Given entries Block Start
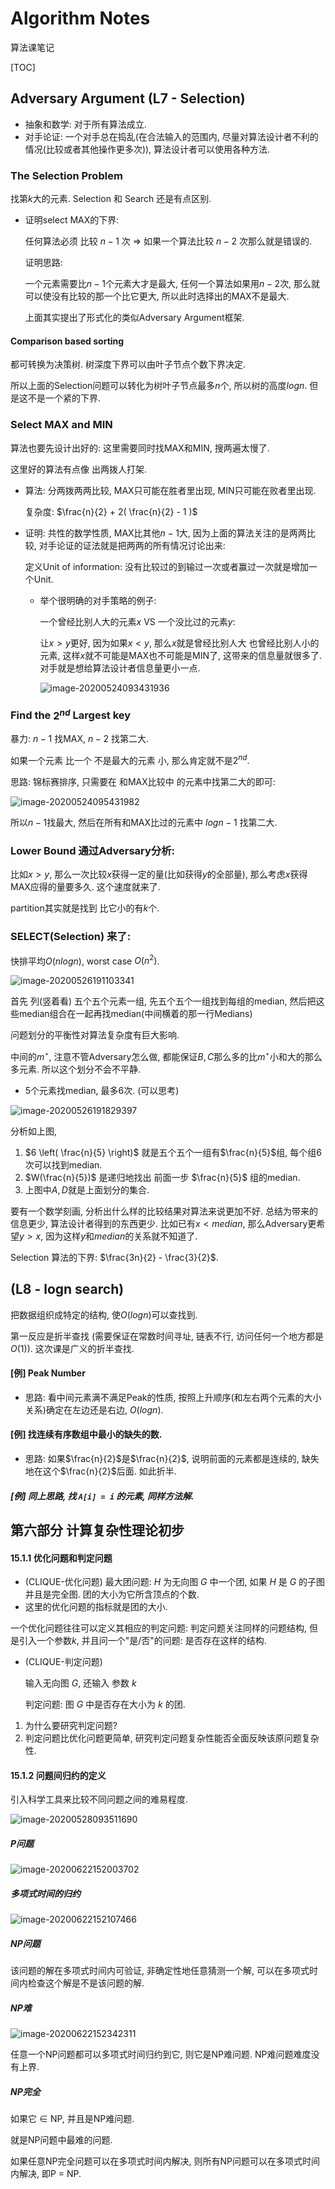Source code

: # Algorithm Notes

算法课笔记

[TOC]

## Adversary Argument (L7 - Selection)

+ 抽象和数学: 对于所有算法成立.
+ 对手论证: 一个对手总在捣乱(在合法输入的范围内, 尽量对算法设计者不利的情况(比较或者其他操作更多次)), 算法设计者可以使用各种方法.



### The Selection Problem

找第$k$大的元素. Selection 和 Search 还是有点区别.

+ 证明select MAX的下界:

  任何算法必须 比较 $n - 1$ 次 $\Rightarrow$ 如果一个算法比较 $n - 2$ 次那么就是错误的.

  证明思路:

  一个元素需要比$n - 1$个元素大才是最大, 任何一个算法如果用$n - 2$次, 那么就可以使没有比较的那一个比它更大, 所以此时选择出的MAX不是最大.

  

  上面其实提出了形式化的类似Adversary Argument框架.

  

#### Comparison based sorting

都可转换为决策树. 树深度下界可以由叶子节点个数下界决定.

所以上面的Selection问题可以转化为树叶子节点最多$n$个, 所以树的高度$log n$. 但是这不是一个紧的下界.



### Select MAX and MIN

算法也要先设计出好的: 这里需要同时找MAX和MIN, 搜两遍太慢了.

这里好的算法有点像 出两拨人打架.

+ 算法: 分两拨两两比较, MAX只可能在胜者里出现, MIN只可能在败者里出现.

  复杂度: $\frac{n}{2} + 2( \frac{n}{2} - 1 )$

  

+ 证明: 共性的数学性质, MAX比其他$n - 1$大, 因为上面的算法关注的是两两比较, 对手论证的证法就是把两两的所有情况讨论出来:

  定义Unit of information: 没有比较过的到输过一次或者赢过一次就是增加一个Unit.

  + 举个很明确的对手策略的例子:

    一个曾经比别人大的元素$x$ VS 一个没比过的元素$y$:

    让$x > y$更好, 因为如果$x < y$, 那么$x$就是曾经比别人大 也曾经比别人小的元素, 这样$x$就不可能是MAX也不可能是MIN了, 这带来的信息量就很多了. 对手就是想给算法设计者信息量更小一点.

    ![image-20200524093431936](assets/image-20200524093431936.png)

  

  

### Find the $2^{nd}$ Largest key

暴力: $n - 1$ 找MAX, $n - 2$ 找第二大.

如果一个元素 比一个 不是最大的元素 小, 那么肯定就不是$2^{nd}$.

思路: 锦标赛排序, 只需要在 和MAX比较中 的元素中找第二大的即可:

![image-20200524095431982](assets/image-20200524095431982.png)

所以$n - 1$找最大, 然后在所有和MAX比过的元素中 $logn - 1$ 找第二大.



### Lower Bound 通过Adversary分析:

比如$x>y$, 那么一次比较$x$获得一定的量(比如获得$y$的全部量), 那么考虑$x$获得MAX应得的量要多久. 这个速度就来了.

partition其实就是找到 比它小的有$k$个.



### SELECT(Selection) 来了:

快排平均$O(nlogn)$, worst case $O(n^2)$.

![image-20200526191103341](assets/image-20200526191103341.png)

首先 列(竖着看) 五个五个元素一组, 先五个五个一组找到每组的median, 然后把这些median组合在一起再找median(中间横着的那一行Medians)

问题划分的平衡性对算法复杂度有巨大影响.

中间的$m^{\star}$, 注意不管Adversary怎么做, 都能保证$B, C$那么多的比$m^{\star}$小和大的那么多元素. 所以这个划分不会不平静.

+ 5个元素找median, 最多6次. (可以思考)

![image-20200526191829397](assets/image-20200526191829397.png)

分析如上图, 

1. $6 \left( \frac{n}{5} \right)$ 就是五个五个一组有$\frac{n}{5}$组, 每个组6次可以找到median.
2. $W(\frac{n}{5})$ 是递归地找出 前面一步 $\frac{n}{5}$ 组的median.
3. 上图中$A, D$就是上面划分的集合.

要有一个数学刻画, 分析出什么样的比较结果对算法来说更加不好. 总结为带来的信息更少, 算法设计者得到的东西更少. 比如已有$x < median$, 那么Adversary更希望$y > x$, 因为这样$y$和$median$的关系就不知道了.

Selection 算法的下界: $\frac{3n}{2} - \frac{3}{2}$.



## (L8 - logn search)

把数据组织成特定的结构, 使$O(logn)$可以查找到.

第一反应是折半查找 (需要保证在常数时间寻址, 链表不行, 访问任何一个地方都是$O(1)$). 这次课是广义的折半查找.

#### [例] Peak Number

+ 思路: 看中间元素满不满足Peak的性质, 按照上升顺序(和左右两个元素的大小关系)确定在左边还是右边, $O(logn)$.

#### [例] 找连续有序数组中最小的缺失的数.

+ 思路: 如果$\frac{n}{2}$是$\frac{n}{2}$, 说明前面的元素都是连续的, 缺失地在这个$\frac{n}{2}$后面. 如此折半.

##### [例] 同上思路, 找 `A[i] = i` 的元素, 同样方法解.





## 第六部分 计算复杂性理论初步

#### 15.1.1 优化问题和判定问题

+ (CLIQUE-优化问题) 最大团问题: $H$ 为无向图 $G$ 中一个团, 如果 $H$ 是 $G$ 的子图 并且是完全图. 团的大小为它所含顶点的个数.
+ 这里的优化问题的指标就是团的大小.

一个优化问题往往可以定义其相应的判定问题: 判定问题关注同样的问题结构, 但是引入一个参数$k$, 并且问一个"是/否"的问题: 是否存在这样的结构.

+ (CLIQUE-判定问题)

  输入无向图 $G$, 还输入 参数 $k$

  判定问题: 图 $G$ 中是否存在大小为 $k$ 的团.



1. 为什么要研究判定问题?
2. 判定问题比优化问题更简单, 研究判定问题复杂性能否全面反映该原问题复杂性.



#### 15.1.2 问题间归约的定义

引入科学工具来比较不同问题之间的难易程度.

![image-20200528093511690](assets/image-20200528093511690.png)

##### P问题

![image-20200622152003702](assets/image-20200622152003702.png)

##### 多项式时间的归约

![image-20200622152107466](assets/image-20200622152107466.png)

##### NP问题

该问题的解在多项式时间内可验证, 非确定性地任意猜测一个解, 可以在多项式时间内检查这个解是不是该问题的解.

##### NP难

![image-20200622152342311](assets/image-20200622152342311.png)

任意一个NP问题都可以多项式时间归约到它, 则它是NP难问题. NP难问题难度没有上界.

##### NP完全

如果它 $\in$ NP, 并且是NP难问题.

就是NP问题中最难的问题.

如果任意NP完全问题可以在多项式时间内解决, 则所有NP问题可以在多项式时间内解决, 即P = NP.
Given entries Block End
What you should do: Search the entries for the word "frac" and gather every line where it appears.

Expected answer:
  复杂度: $\frac{n}{2} + 2( \frac{n}{2} - 1 )$
1. $6 \left( \frac{n}{5} \right)$ 就是五个五个一组有$\frac{n}{5}$组, 每个组6次可以找到median.
2. $W(\frac{n}{5})$ 是递归地找出 前面一步 $\frac{n}{5}$ 组的median.
Selection 算法的下界: $\frac{3n}{2} - \frac{3}{2}$.
+ 思路: 如果$\frac{n}{2}$是$\frac{n}{2}$, 说明前面的元素都是连续的, 缺失地在这个$\frac{n}{2}$后面. 如此折半.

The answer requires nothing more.